In deze uitspraak van de Rechtbank Den Haag, gedaan op 18 april 2025, gaat het om een beroep dat eiser heeft ingediend omdat de minister van Asiel en Migratie niet tijdig heeft beslist op de asielaanvraag van 2 april 2023. De rechtbank heeft de zaak zonder zitting behandeld. De minister had een beslistermijn van zes maanden, die met negen maanden was verlengd, maar deze termijn was inmiddels verstreken. Eiser heeft de minister verzocht om binnen twee weken te beslissen, maar dit verzoek is genegeerd, waarna eiser beroep heeft ingesteld.

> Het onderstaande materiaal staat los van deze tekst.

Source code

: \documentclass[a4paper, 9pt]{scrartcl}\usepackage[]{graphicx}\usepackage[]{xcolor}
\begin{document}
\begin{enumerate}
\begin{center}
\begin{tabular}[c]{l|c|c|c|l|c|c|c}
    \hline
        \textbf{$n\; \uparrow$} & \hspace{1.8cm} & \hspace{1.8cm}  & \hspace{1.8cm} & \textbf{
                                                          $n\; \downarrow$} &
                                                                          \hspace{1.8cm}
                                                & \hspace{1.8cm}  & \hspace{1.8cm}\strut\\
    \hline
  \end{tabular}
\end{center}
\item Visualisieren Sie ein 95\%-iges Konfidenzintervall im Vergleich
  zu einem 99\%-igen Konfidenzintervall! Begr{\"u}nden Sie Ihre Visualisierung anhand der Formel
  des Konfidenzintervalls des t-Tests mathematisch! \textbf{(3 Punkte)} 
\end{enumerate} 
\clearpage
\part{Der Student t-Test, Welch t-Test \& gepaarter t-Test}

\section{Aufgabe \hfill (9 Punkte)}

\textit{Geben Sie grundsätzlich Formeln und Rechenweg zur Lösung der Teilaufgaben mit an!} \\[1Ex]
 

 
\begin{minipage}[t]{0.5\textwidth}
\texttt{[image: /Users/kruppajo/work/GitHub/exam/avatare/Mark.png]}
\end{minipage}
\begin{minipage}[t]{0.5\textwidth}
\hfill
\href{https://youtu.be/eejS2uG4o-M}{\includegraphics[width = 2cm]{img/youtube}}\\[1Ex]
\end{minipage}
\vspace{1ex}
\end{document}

De rechtbank oordeelt dat het beroep ontvankelijk en kennelijk gegrond is. De minister wordt opgedragen om alsnog een besluit te nemen op de aanvraag, waarbij rekening moet worden gehouden met het '8+8 wekenmodel'. Aangezien de bovengrens van 21 maanden is overschreden, legt de rechtbank een kortere beslistermijn op. De minister moet binnen vier weken na de bekendmaking van deze uitspraak een besluit nemen, te rekenen vanaf de datum van deze uitspraak.
Indien de minister niet binnen deze termijn beslist, moet zij een dwangsom van € 100,- per dag betalen, met een maximum van € 7.500,-. Daarnaast moet de minister de proceskosten van eiser vergoeden, vastgesteld op € 453,50. De uitspraak is openbaar gemaakt en kan worden aangevochten door middel van een verzetschrift binnen zes weken na verzending.